Mankiw-Romer-Weil is an extension of the Solow growth model. Their extension explains why capital doesn’t immediately relocate to the poorest nations out there. The extension hinges on the notion of human capital: that is, physical capital requires human capital (I hate the term, but it is what it is) to be productive, and it’s possible that while poor nations may have an abundance of cheap land, and productive land at that, they are also likely to have comparatively lower levels of human capital due to education, health, or other differences.

Makiw-Romer-Weil does not just apply to nation states, and it doesn’t do to put blinders on vis-a-vis the real locational disadvantages rural areas have in capitalism.

Rural workers are likely to be less productive than urban workers not because of anything related to the individual but to the context. Think about it this way: in a small, homogeneous location, an industry needs workers to do activity X. Now some people are good at Activity X; others are less good at X, and they are somewhat better at Activity Q. But a small community is only really likely to able to support one activity, and X gives them the nod. Then X is paired with a few folks good at X and others that are much better at Q, so that on average, worker productivity is somewhat lower than if the employer could get his or her labor needs met with all X all-stars (the way they might in a city where there are way more people from which to draw people with X abilities. Oh, and the Q people are better off, in terms of productivity, moving to join up with other Q people (which, in turn, helps the capital owners of Q). IOW, large human settlements enable specialization and scale that rewards labor productivity disproportionately.

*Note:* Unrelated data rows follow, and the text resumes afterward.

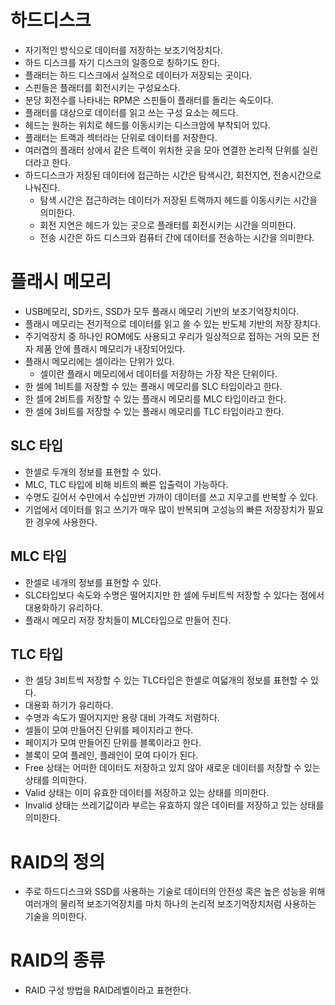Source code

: # 하드디스크

- 자기적인 방식으로 데이터를 저장하는 보조기억장치다.
- 하드 디스크를 자기 디스크의 일종으로 칭하기도 한다.
- 플래터는 하드 디스크에서 실적으로 데이터가 저장되는 곳이다.
- 스핀들은 플래터를 회전시키는 구성요소다.
- 분당 회전수를 나타내는 RPM은 스핀들이 플래터를 돌리는 속도이다.
- 플래터를 대상으로 데이터를 읽고 쓰는 구성 요소는 헤드다.
- 헤드는 원하는 위치로 헤드를 이동시키는 디스크암에 부착되어 있다.
- 플래터는 트랙과 섹터라는 단위로 데이터를 저장한다.
- 여러겹의 플래터 상에서 같은 트랙이 위치한 곳을 모아 연결한 논리적 단위를 실린더라고 한다.
- 하드디스크가 저장된 데이터에 접근하는 시간은 탐색시간, 회전지연, 전송시간으로 나눠진다.
  - 탐색 시간은 접근하려는 데이터가 저장된 트랙까지 헤드를 이동시키는 시간을 의미한다.
  - 회전 지연은 헤드가 있는 곳으로 플래터를 회전시키는 시간을 의미한다.
  - 전송 시간은 하드 디스크와 컴퓨터 간에 데이터를 전송하는 시간을 의미한다.

# 플래시 메모리

- USB메모리, SD카드, SSD가 모두 플래시 메모리 기반의 보조기억장치이다.
- 플래시 메모리는 전기적으로 데이터를 읽고 쓸 수 있는 반도체 기반의 저장 장치다.
- 주기억장치 중 하나인 ROM에도 사용되고 우리가 일상적으로 접하는 거의 모든 전자 제품 안에 플래시 메모리가 내장되어있다.
- 플래시 메모리에는 셀이라는 단위가 있다.
  - 셀이란 플래시 메모리에서 데이터를 저장하는 가장 작은 단위이다.
- 한 셀에 1비트를 저장할 수 있는 플래시 메모리를 SLC 타입이라고 한다.
- 한 셀에 2비트를 저장할 수 있는 플래시 메모리를 MLC 타입이라고 한다.
- 한 셀에 3비트를 저장할 수 있는 플래시 메모리를 TLC 타입이라고 한다.

## SLC 타입

- 한셀로 두개의 정보를 표현할 수 있다.
- MLC, TLC 타입에 비해 비트의 빠른 입출력이 가능하다.
- 수명도 길어서 수만에서 수십만번 가까이 데이터를 쓰고 지우고를 반복할 수 있다.
- 기업에서 데이터를 읽고 쓰기가 매우 많이 반복되며 고성능의 빠른 저장장치가 필요한 경우에 사용한다.

## MLC 타입

- 한셀로 네개의 정보를 표현할 수 있다.
- SLC타입보다 속도와 수명은 떨어지지만 한 셀에 두비트씩 저장할 수 있다는 점에서 대용화하기 유리하다.
- 플래시 메모리 저장 장치들이 MLC타입으로 만들어 진다.

## TLC 타입

- 한 셀당 3비트씩 저장할 수 있는 TLC타입은 한셀로 여덟개의 정보를 표현할 수 있다.
- 대용화 하기가 유리하다.
- 수명과 속도가 떨어지지만 용량 대비 가격도 저렴하다.
- 셀들이 모여 만들어진 단위를 페이지라고 한다.
- 페이지가 모여 만들어진 단위를 블록이라고 한다.
- 블록이 모여 플레인, 플레인이 모여 다이가 된다.
- Free 상태는 어떠한 데이터도 저장하고 있지 않아 새로운 데이터를 저장할 수 있는 상태를 의미한다.
- Valid 상태는 이미 유효한 데이터를 저장하고 있는 상태를 의미한다.
- Invalid 상태는 쓰레기값이라 부르는 유효하지 않은 데이터를 저장하고 있는 상태를 의미한다.

# RAID의 정의

- 주로 하드디스크와 SSD를 사용하는 기술로 데이터의 안전성 혹은 높은 성능을 위해 여러개의 물리적 보조기억장치를 마치 하나의 논리적 보조기억장치처럼 사용하는 기술을 의미한다.

# RAID의 종류

- RAID 구성 방법을 RAID레벨이라고 표현한다.
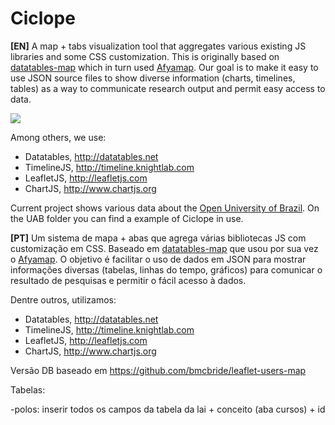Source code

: # Ciclope

**[EN]**  A map + tabs visualization tool that aggregates various existing JS libraries and some CSS customization. This is originally based on [datatables-map](https://github.com/tamielbr/) which in turn used [Afyamap](https://github.com/Jumagreens/AfyaMap). Our goal is to make it easy to use JSON source files to show diverse information (charts, timelines, tables) as a way to communicate research output and permit easy access to data.

<img src="http://i.imgur.com/sHQKaV3.png">

Among others, we use:
* Datatables, http://datatables.net
* TimelineJS, http://timeline.knightlab.com
* LeafletJS, http://leafletjs.com
* ChartJS, http://www.chartjs.org

Current project shows various data about the [Open University of Brazil](http://uab.capes.gov.br/). On the UAB folder you can find a example of Ciclope in use.

**[PT]** Um sistema de mapa + abas que agrega várias bibliotecas JS com customização em CSS. Baseado em  [datatables-map](https://github.com/tamielbr/) que usou por sua vez o [Afyamap](https://github.com/Jumagreens/AfyaMap). O objetivo é facilitar o uso de dados em JSON para mostrar informações diversas (tabelas, linhas do tempo, gráficos) para comunicar o resultado de pesquisas e permitir o fácil acesso à dados.

Dentre outros, utilizamos:
* Datatables, http://datatables.net
* TimelineJS, http://timeline.knightlab.com
* LeafletJS, http://leafletjs.com
* ChartJS, http://www.chartjs.org

Versão DB baseado em https://github.com/bmcbride/leaflet-users-map



Tabelas:

-polos: inserir todos os campos da tabela da lai + conceito (aba cursos) + id
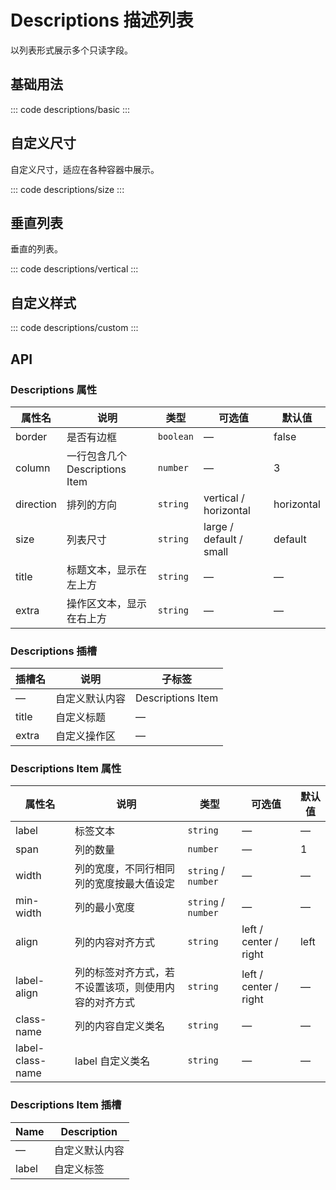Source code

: <script setup>
  import basic from 'exam/descriptions/basic.vue'
  import size from 'exam/descriptions/size.vue'
  import vertical from 'exam/descriptions/vertical.vue'
  import custom from 'exam/descriptions/custom.vue'
</script>

# Descriptions 描述列表

以列表形式展示多个只读字段。

## 基础用法

::: code descriptions/basic
<basic></basic>
:::

## 自定义尺寸

自定义尺寸，适应在各种容器中展示。

::: code descriptions/size
<size></size>
:::

## 垂直列表

垂直的列表。

::: code descriptions/vertical
<vertical></vertical>
:::

## 自定义样式

::: code descriptions/custom
<custom></custom>
:::

## API

### Descriptions 属性

| 属性名    | 说明                           | 类型      | 可选值                  | 默认值     |
| --------- | ------------------------------ | --------- | ----------------------- | ---------- |
| border    | 是否有边框                     | `boolean` | —                       | false      |
| column    | 一行包含几个 Descriptions Item | `number`  | —                       | 3          |
| direction | 排列的方向                     | `string`  | vertical / horizontal   | horizontal |
| size      | 列表尺寸                       | `string`  | large / default / small | default    |
| title     | 标题文本，显示在左上方         | `string`  | —                       | —          |
| extra     | 操作区文本，显示在右上方       | `string`  | —                       | —          |

### Descriptions 插槽

| 插槽名 | 说明           | 子标签            |
| ------ | -------------- | ----------------- |
| —      | 自定义默认内容 | Descriptions Item |
| title  | 自定义标题     | —                 |
| extra  | 自定义操作区   | —                 |

### Descriptions Item 属性

| 属性名           | 说明                                                 | 类型                | 可选值                | 默认值 |
| ---------------- | ---------------------------------------------------- | ------------------- | --------------------- | ------ |
| label            | 标签文本                                             | `string`            | —                     | —      |
| span             | 列的数量                                             | `number`            | —                     | 1      |
| width            | 列的宽度，不同行相同列的宽度按最大值设定             | `string` / `number` | —                     | —      |
| min-width        | 列的最小宽度                                         | `string` / `number` | —                     | —      |
| align            | 列的内容对齐方式                                     | `string`            | left / center / right | left   |
| label-align      | 列的标签对齐方式，若不设置该项，则使用内容的对齐方式 | `string`            | left / center / right | —      |
| class-name       | 列的内容自定义类名                                   | `string`            | —                     | —      |
| label-class-name | label 自定义类名                                     | `string`            | —                     | —      |

### Descriptions Item 插槽

| Name  | Description    |
| ----- | -------------- |
| —     | 自定义默认内容 |
| label | 自定义标签     |
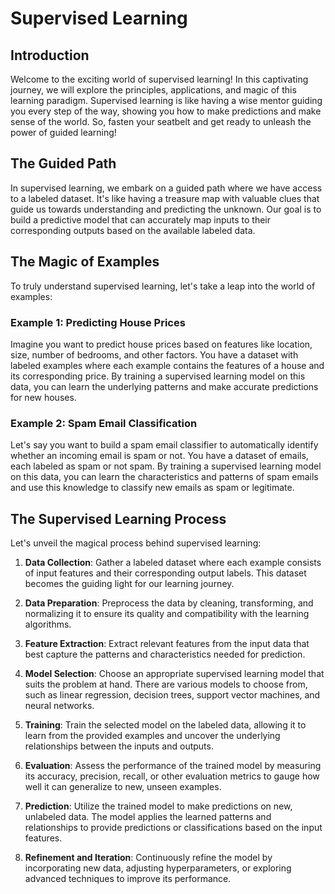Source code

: 
# Supervised Learning

## Introduction
Welcome to the exciting world of supervised learning! In this captivating journey, we will explore the principles, applications, and magic of this learning paradigm. Supervised learning is like having a wise mentor guiding you every step of the way, showing you how to make predictions and make sense of the world. So, fasten your seatbelt and get ready to unleash the power of guided learning!

## The Guided Path
In supervised learning, we embark on a guided path where we have access to a labeled dataset. It's like having a treasure map with valuable clues that guide us towards understanding and predicting the unknown. Our goal is to build a predictive model that can accurately map inputs to their corresponding outputs based on the available labeled data.

## The Magic of Examples
To truly understand supervised learning, let's take a leap into the world of examples:

### Example 1: Predicting House Prices
Imagine you want to predict house prices based on features like location, size, number of bedrooms, and other factors. You have a dataset with labeled examples where each example contains the features of a house and its corresponding price. By training a supervised learning model on this data, you can learn the underlying patterns and make accurate predictions for new houses.

### Example 2: Spam Email Classification
Let's say you want to build a spam email classifier to automatically identify whether an incoming email is spam or not. You have a dataset of emails, each labeled as spam or not spam. By training a supervised learning model on this data, you can learn the characteristics and patterns of spam emails and use this knowledge to classify new emails as spam or legitimate.

## The Supervised Learning Process
Let's unveil the magical process behind supervised learning:

1. **Data Collection**: Gather a labeled dataset where each example consists of input features and their corresponding output labels. This dataset becomes the guiding light for our learning journey.

2. **Data Preparation**: Preprocess the data by cleaning, transforming, and normalizing it to ensure its quality and compatibility with the learning algorithms.

3. **Feature Extraction**: Extract relevant features from the input data that best capture the patterns and characteristics needed for prediction.

4. **Model Selection**: Choose an appropriate supervised learning model that suits the problem at hand. There are various models to choose from, such as linear regression, decision trees, support vector machines, and neural networks.

5. **Training**: Train the selected model on the labeled data, allowing it to learn from the provided examples and uncover the underlying relationships between the inputs and outputs.

6. **Evaluation**: Assess the performance of the trained model by measuring its accuracy, precision, recall, or other evaluation metrics to gauge how well it can generalize to new, unseen examples.

7. **Prediction**: Utilize the trained model to make predictions on new, unlabeled data. The model applies the learned patterns and relationships to provide predictions or classifications based on the input features.

8. **Refinement and Iteration**: Continuously refine the model by incorporating new data, adjusting hyperparameters, or exploring advanced techniques to improve its performance.

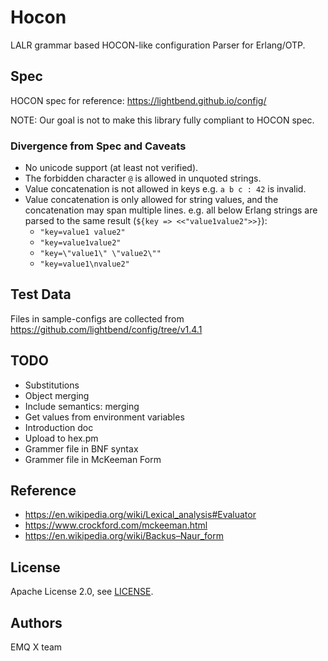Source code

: # Hocon

LALR grammar based HOCON-like configuration Parser for Erlang/OTP.

## Spec

HOCON spec for reference: https://lightbend.github.io/config/

NOTE: Our goal is not to make this library fully compliant to HOCON spec.

### Divergence from Spec and Caveats

- No unicode support (at least not verified).
- The forbidden character `@` is allowed in unquoted strings.
- Value concatenation is not allowed in keys e.g. `a b c : 42` is invalid.
- Value concatenation is only allowed for string values,
  and the concatenation may span multiple lines. e.g. all below Erlang strings
  are parsed to the same result (`${key => <<"value1value2">>}`):
  * `"key=value1 value2"`
  * `"key=value1value2"`
  * `"key=\"value1\" \"value2\""`
  * `"key=value1\nvalue2"`

## Test Data

Files in sample-configs are collected from https://github.com/lightbend/config/tree/v1.4.1

## TODO

- Substitutions
- Object merging
- Include semantics: merging
- Get values from environment variables
- Introduction doc
- Upload to hex.pm
- Grammer file in BNF syntax
- Grammer file in McKeeman Form

## Reference

- https://en.wikipedia.org/wiki/Lexical_analysis#Evaluator
- https://www.crockford.com/mckeeman.html
- https://en.wikipedia.org/wiki/Backus–Naur_form

## License

Apache License 2.0, see [LICENSE](./LICENSE).

## Authors

EMQ X team

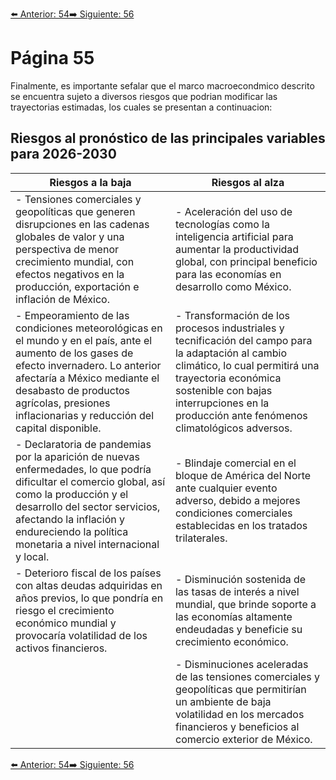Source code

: [⬅️ Anterior: 54](./54.md)[➡️ Siguiente: 56](./56.md)

# Página 55

Finalmente, es importante sefalar que el marco macroecondmico descrito se encuentra sujeto a diversos
riesgos que podrian modificar las trayectorias estimadas, los cuales se presentan a continuacion:

## Riesgos al pronóstico de las principales variables para 2026-2030

| **Riesgos a la baja**                                                                                                   | **Riesgos al alza**                                                                                                 |
|-------------------------------------------------------------------------------------------------------------------------|---------------------------------------------------------------------------------------------------------------------|
| - Tensiones comerciales y geopolíticas que generen disrupciones en las cadenas globales de valor y una perspectiva de menor crecimiento mundial, con efectos negativos en la producción, exportación e inflación de México. | - Aceleración del uso de tecnologías como la inteligencia artificial para aumentar la productividad global, con principal beneficio para las economías en desarrollo como México. |
| - Empeoramiento de las condiciones meteorológicas en el mundo y en el país, ante el aumento de los gases de efecto invernadero. Lo anterior afectaría a México mediante el desabasto de productos agrícolas, presiones inflacionarias y reducción del capital disponible. | - Transformación de los procesos industriales y tecnificación del campo para la adaptación al cambio climático, lo cual permitirá una trayectoria económica sostenible con bajas interrupciones en la producción ante fenómenos climatológicos adversos. |
| - Declaratoria de pandemias por la aparición de nuevas enfermedades, lo que podría dificultar el comercio global, así como la producción y el desarrollo del sector servicios, afectando la inflación y endureciendo la política monetaria a nivel internacional y local. | - Blindaje comercial en el bloque de América del Norte ante cualquier evento adverso, debido a mejores condiciones comerciales establecidas en los tratados trilaterales. |
| - Deterioro fiscal de los países con altas deudas adquiridas en años previos, lo que pondría en riesgo el crecimiento económico mundial y provocaría volatilidad de los activos financieros. | - Disminución sostenida de las tasas de interés a nivel mundial, que brinde soporte a las economías altamente endeudadas y beneficie su crecimiento económico. |
|                                                                                                                         | - Disminuciones aceleradas de las tensiones comerciales y geopolíticas que permitirían un ambiente de baja volatilidad en los mercados financieros y beneficios al comercio exterior de México. |


[⬅️ Anterior: 54](./54.md)[➡️ Siguiente: 56](./56.md)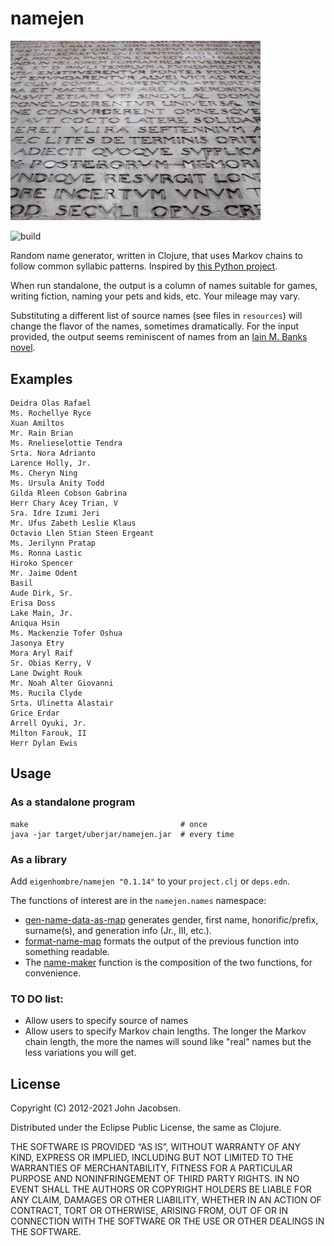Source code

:# namejen

<img src="/quoque.jpg" width="400">

![build](https://github.com/eigenhombre/namejen/actions/workflows/build.yml/badge.svg)

Random name generator, written in Clojure, that uses Markov chains to
follow common syllabic patterns.  Inspired by [this Python project](http://www.roguebasin.com/index.php?title=Markov_chains_name_generator_in_Python).

When run standalone, the output is a column of names suitable for
games, writing fiction, naming your pets and kids, etc.  Your mileage
may vary.

Substituting a different list of source names (see files in `resources`)
will change the flavor of the names, sometimes dramatically.  For the
input provided, the output seems reminiscent of names from an
[Iain M. Banks novel](http://en.wikipedia.org/wiki/Iain_Banks).

## Examples

    Deidra Olas Rafael
    Ms. Rochellye Ryce
    Xuan Amiltos
    Mr. Rain Brian
    Ms. Rnelieselottie Tendra
    Srta. Nora Adrianto
    Larence Holly, Jr.
    Ms. Cheryn Ning
    Ms. Ursula Anity Todd
    Gilda Rleen Cobson Gabrina
    Herr Chary Acey Trian, V
    Sra. Idre Izumi Jeri
    Mr. Ufus Zabeth Leslie Klaus
    Octavio Llen Stian Steen Ergeant
    Ms. Jerilynn Pratap
    Ms. Ronna Lastic
    Hiroko Spencer
    Mr. Jaime Odent
    Basil
    Aude Dirk, Sr.
    Erisa Doss
    Lake Main, Jr.
    Aniqua Hsin
    Ms. Mackenzie Tofer Oshua
    Jasonya Etry
    Mora Aryl Raif
    Sr. Obias Kerry, V
    Lane Dwight Rouk
    Mr. Noah Alter Giovanni
    Ms. Rucila Clyde
    Srta. Ulinetta Alastair
    Grice Erdar
    Arrell Oyuki, Jr.
    Milton Farouk, II
    Herr Dylan Ewis

## Usage

### As a standalone program

    make                                  # once
    java -jar target/uberjar/namejen.jar  # every time

### As a library

Add `eigenhombre/namejen "0.1.14"` to your `project.clj` or `deps.edn`.

The functions of interest are in the `namejen.names` namespace:

- [gen-name-data-as-map](https://github.com/eigenhombre/namejen/blob/master/src/namejen/names.clj#L49) generates gender, first name,
  honorific/prefix, surname(s), and generation info (Jr., III, etc.).
- [format-name-map](https://github.com/eigenhombre/namejen/blob/master/src/namejen/names.clj#L70) formats the output of the previous function into
  something readable.
- The [name-maker](https://github.com/eigenhombre/namejen/blob/master/src/namejen/names.clj#L70) function is the composition of the two functions,
  for convenience.

### TO DO list:
- Allow users to specify source of names
- Allow users to specify Markov chain lengths. The longer the Markov
  chain length, the more the names will sound like "real" names but
  the less variations you will get.

## License

Copyright (C) 2012-2021 John Jacobsen.

Distributed under the Eclipse Public License, the same as Clojure.

THE SOFTWARE IS PROVIDED “AS IS”, WITHOUT WARRANTY OF ANY KIND,
EXPRESS OR IMPLIED, INCLUDING BUT NOT LIMITED TO THE WARRANTIES OF
MERCHANTABILITY, FITNESS FOR A PARTICULAR PURPOSE AND NONINFRINGEMENT
OF THIRD PARTY RIGHTS. IN NO EVENT SHALL THE AUTHORS OR COPYRIGHT
HOLDERS BE LIABLE FOR ANY CLAIM, DAMAGES OR OTHER LIABILITY, WHETHER
IN AN ACTION OF CONTRACT, TORT OR OTHERWISE, ARISING FROM, OUT OF OR
IN CONNECTION WITH THE SOFTWARE OR THE USE OR OTHER DEALINGS IN THE
SOFTWARE.
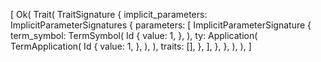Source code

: [
    Ok(
        Trait(
            TraitSignature {
                implicit_parameters: ImplicitParameterSignatures {
                    parameters: [
                        ImplicitParameterSignature {
                            term_symbol: TermSymbol(
                                Id {
                                    value: 1,
                                },
                            ),
                            ty: Application(
                                TermApplication(
                                    Id {
                                        value: 1,
                                    },
                                ),
                            ),
                            traits: [],
                        },
                    ],
                },
            },
        ),
    ),
]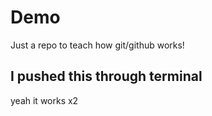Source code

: # Demo 

Just a repo to teach how git/github works!

## I pushed this through terminal 

yeah it works x2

Combine that with the market connectivity of major metros and you have a problem.

So rural identity hinges on isolation, small towns, and staying put in an economic system that rewards connectivity, scale, and mobility. I don’t know what you do about that unless you a) have local innovation in artisanal industries or b) return to some welfare state redistributing activities.

One last bit on the WashPo article, just to make myself feel better:

And a lot of racial stereotypes carry this notion of laziness, so when people are making these judgments about who’s working hard, oftentimes people of color don’t fare well in those judgments. But it’s not just people of color. People are like: Are you sitting behind a desk all day? Well that’s not hard work. Hard work is someone like me — I’m a logger, I get up at 4:30 and break my back. For my entire life that’s what I’m doing. I’m wearing my body out in the process of earning a living.

Ok, that’s legit. Hard physical work is hard work. I respect that. But um, where were you, hard-working logger, when I was home Saturday nights studying until my eyeballs bled so that I could pass vector calculus and Jay Sa’Adu’s nonlinear optimization class? Having a few beers with your buddies at the local? Sounds easy to me.

So I guess if this election really was about rural America flexing its political muscles, we’ll see. As I’ve noted before, rural America has disproportionate representation in every scale of US government, from Congress to the electoral college to state assemblies. Why they feel so disenfranchised is a bit beyond me, except for the fact that they are economically disconnected for all the reasons I just noted. I suppose it’s possible that Trump and Co will reinstate Spleenhamland…but not if everybody keeps buying the whole trickle-down idea.